Rendered images with source text:

********

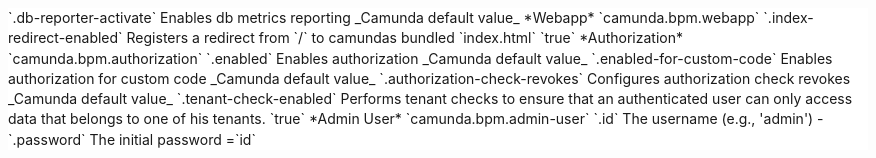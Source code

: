 <tr>
<td>`.db-reporter-activate`</td>
<td>Enables db metrics reporting</td>
<td>_Camunda default value_</td>
</tr> 

<tr><td colspan="4">*Webapp*</td></tr>
<tr>
<td>`camunda.bpm.webapp`</td>
<td>`.index-redirect-enabled`</td>
<td>Registers a redirect from `/` to camundas bundled `index.html`</td>
<td>`true`</td>
</tr> 

<tr><td colspan="4">*Authorization*</td></tr>
<tr>
<td rowspan="4">`camunda.bpm.authorization`</td>
<td>`.enabled`</td>
<td>Enables authorization</td>
<td>_Camunda default value_</td>
</tr> 

<tr>
<td>`.enabled-for-custom-code`</td>
<td>Enables authorization for custom code</td>
<td>_Camunda default value_</td>
</tr> 

<tr>
<td>`.authorization-check-revokes`</td>
<td>Configures authorization check revokes</td>
<td>_Camunda default value_</td>
</tr> 

<tr>
<td>`.tenant-check-enabled`</td>
<td>Performs tenant checks to ensure that an authenticated user can only access data that belongs to one of his tenants.</td>
<td>`true`</td>
</tr> 

<tr><td colspan="4">*Admin User*</td></tr>
<tr>
<td rowspan="3">`camunda.bpm.admin-user`</td>
<td>`.id`</td>
<td>The username (e.g., 'admin')</td>
<td>-</td>
</tr> 

<tr>
<td>`.password`</td>
<td>The initial password</td>
<td>=`id`</td>
</tr>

********

From the entries above, list each line with "custom" in it.

## ANSWER FOR THIS EXERCISE:
<td>`.enabled-for-custom-code`</td>
<td>Enables authorization for custom code</td>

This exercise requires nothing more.